◆ YOUR GOAL ◆
From the data below, repeat exactly the lines from the line with "- Unity 2020+ (recommended Unity 2021.3+)" to the line with "## 🧠 Scripts Description", both included.

◆ ◆ ◆

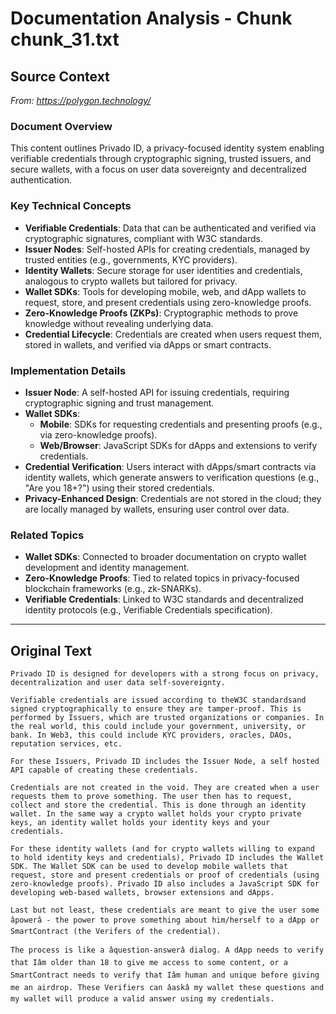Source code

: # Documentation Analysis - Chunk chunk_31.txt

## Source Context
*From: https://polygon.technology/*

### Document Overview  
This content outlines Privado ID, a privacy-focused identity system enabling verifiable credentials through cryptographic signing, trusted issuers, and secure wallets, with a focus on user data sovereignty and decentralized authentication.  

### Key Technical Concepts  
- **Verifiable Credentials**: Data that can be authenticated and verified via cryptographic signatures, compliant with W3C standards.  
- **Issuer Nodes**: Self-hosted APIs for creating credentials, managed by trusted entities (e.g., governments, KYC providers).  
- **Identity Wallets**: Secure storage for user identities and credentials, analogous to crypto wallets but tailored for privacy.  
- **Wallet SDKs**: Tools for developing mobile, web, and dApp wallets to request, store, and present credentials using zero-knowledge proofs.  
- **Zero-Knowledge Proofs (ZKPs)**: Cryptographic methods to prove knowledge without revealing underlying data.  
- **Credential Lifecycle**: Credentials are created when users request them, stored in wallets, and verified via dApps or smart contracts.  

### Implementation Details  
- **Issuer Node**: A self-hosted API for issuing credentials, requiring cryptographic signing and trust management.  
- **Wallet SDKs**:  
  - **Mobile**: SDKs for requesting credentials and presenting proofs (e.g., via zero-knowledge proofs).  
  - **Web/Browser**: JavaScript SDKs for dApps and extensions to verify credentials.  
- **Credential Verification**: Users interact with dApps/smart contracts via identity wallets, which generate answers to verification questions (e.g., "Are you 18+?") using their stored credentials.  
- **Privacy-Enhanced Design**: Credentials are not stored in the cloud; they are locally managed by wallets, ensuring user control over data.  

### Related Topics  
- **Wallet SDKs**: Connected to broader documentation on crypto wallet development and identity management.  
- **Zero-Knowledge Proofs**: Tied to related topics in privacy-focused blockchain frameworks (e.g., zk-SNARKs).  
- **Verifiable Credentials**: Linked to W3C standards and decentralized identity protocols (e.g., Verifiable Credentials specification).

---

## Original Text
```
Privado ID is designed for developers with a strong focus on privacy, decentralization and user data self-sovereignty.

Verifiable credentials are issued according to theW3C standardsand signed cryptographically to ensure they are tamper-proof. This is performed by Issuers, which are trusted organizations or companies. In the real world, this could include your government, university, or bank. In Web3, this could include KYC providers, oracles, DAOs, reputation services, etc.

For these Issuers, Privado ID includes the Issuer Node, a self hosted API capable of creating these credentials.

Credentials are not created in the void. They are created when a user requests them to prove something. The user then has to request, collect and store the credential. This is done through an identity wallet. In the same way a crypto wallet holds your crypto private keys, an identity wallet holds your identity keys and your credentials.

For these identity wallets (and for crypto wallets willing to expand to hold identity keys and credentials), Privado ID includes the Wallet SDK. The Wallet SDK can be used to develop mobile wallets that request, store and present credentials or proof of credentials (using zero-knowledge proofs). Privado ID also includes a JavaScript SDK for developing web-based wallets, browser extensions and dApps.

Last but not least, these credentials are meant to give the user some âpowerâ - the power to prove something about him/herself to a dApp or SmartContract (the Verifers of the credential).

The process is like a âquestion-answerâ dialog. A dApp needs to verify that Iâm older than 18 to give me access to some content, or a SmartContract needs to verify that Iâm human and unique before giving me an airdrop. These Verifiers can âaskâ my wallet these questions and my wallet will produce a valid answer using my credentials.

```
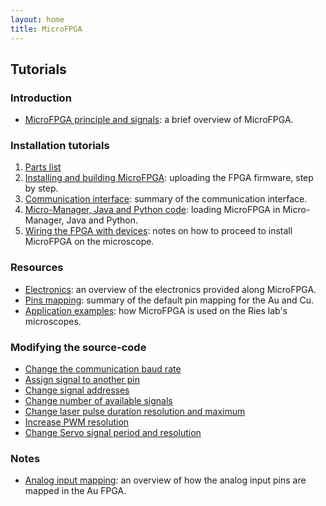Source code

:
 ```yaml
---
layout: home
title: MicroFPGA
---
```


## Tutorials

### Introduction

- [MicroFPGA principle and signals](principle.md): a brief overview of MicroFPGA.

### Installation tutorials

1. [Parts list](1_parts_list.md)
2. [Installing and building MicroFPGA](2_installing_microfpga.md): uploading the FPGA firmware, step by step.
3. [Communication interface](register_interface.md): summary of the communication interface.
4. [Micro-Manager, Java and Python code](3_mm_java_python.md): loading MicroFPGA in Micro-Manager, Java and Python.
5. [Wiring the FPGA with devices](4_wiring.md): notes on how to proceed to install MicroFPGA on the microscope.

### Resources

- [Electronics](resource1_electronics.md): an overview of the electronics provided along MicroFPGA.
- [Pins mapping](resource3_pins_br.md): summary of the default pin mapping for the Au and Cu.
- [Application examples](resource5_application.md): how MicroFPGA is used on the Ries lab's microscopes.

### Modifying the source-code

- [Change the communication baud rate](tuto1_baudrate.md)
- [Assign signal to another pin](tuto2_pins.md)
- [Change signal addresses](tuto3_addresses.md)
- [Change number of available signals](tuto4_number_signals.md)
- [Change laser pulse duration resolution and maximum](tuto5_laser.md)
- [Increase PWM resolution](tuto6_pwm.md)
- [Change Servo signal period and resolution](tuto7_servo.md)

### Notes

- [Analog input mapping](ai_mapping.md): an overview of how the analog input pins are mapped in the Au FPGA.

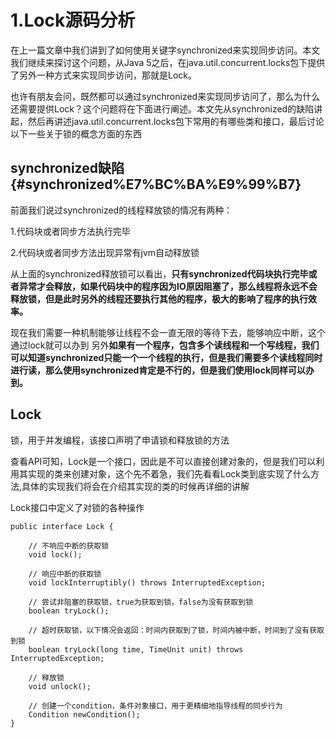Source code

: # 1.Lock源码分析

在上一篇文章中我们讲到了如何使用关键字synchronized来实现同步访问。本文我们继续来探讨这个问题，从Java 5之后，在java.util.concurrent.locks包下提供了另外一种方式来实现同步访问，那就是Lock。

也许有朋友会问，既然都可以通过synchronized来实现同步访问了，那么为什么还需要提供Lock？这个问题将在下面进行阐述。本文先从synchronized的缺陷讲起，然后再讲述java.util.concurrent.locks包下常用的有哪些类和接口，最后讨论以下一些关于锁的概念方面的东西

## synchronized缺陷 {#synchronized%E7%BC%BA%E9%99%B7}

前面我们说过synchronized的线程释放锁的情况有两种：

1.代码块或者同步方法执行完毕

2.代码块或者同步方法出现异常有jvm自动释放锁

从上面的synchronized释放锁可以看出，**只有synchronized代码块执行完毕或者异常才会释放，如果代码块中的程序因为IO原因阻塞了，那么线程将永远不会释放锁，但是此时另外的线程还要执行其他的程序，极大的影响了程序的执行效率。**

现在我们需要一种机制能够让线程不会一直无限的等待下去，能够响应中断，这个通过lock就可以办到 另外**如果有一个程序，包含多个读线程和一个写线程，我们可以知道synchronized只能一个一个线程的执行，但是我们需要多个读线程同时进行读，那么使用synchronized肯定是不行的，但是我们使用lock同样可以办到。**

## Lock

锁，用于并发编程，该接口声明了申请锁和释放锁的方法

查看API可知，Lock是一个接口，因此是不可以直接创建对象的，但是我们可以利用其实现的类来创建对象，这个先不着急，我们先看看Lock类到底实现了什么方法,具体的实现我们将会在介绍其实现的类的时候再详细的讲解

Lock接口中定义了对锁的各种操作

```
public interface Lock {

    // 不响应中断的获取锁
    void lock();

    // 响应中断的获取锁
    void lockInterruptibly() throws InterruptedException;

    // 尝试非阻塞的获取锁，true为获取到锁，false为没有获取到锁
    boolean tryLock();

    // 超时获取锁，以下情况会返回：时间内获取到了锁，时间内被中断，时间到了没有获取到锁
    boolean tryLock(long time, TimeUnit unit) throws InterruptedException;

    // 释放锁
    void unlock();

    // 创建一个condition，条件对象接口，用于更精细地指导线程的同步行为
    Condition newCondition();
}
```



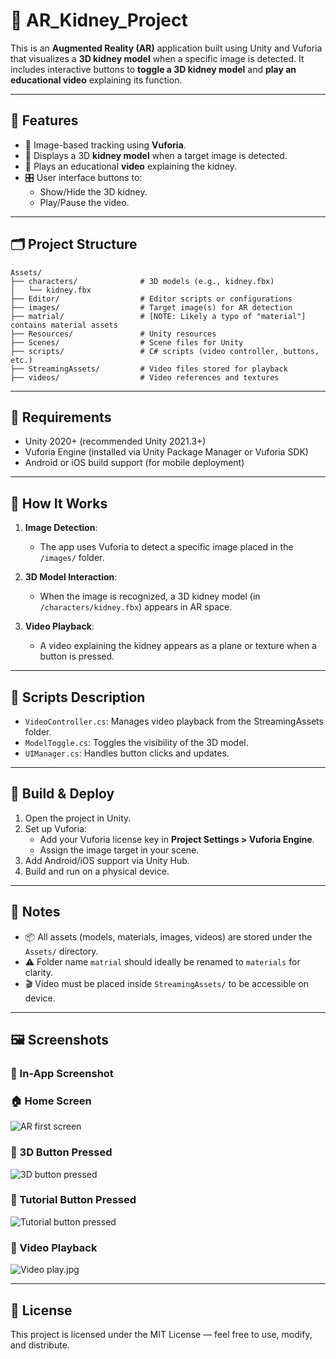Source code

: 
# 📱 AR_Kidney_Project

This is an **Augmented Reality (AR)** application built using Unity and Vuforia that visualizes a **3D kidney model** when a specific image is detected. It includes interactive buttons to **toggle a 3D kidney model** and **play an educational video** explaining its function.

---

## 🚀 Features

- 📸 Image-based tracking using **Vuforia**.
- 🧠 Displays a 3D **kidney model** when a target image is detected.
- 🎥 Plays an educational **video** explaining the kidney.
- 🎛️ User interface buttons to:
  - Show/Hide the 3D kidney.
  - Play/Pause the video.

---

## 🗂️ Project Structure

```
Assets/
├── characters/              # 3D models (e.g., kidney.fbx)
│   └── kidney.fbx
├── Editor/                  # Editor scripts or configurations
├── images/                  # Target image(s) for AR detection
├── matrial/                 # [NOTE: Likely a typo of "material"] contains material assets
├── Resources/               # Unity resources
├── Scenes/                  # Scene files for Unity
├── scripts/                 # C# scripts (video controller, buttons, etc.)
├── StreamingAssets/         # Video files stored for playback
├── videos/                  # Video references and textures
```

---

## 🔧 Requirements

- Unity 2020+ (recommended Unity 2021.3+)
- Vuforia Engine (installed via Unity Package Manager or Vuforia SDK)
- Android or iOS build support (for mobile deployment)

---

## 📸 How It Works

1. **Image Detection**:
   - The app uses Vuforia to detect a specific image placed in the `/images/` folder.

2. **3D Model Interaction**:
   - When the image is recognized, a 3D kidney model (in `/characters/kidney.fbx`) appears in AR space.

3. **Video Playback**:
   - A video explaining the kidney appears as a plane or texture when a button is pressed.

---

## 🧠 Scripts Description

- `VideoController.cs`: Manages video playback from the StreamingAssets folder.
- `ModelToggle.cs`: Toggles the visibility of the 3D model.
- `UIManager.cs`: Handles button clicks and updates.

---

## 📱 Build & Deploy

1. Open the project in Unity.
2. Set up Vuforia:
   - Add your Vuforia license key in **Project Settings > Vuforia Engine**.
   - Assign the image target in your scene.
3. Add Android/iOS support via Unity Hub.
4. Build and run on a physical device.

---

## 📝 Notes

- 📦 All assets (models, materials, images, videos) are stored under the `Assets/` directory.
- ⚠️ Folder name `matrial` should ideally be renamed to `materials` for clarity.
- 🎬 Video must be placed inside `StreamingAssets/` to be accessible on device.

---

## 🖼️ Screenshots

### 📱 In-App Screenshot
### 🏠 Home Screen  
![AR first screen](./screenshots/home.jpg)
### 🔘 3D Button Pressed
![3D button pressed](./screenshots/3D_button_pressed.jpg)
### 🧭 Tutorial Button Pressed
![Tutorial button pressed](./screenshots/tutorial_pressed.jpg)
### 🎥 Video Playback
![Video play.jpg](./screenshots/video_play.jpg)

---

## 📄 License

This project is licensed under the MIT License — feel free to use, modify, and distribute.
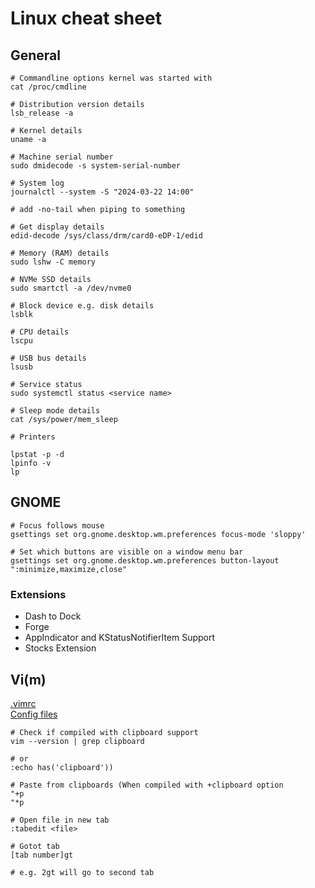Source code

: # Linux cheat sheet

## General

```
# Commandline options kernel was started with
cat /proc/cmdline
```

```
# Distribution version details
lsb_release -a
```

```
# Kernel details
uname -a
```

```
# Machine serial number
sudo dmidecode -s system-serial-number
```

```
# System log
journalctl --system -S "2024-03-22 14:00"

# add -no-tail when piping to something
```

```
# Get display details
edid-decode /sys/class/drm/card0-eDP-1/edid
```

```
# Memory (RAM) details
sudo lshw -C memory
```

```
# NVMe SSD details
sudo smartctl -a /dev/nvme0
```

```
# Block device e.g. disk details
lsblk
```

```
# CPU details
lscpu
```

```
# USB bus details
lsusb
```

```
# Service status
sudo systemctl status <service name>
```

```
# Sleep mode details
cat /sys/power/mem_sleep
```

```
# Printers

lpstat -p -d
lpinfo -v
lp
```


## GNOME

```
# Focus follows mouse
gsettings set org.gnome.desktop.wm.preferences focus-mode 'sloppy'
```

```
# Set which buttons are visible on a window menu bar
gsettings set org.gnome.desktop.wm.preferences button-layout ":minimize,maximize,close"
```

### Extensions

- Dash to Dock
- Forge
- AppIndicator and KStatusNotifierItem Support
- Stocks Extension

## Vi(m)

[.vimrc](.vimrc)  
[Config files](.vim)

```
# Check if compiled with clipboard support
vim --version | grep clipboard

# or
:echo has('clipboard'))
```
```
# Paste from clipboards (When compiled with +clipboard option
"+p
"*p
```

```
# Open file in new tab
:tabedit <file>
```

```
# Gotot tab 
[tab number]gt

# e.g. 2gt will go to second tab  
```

◆ ◆ ◆

◆ RESPONSE AREA ◆
- Unity 2020+ (recommended Unity 2021.3+)
- Vuforia Engine (installed via Unity Package Manager or Vuforia SDK)
- Android or iOS build support (for mobile deployment)

---

## 📸 How It Works

1. **Image Detection**:
   - The app uses Vuforia to detect a specific image placed in the `/images/` folder.

2. **3D Model Interaction**:
   - When the image is recognized, a 3D kidney model (in `/characters/kidney.fbx`) appears in AR space.

3. **Video Playback**:
   - A video explaining the kidney appears as a plane or texture when a button is pressed.

---

## 🧠 Scripts Description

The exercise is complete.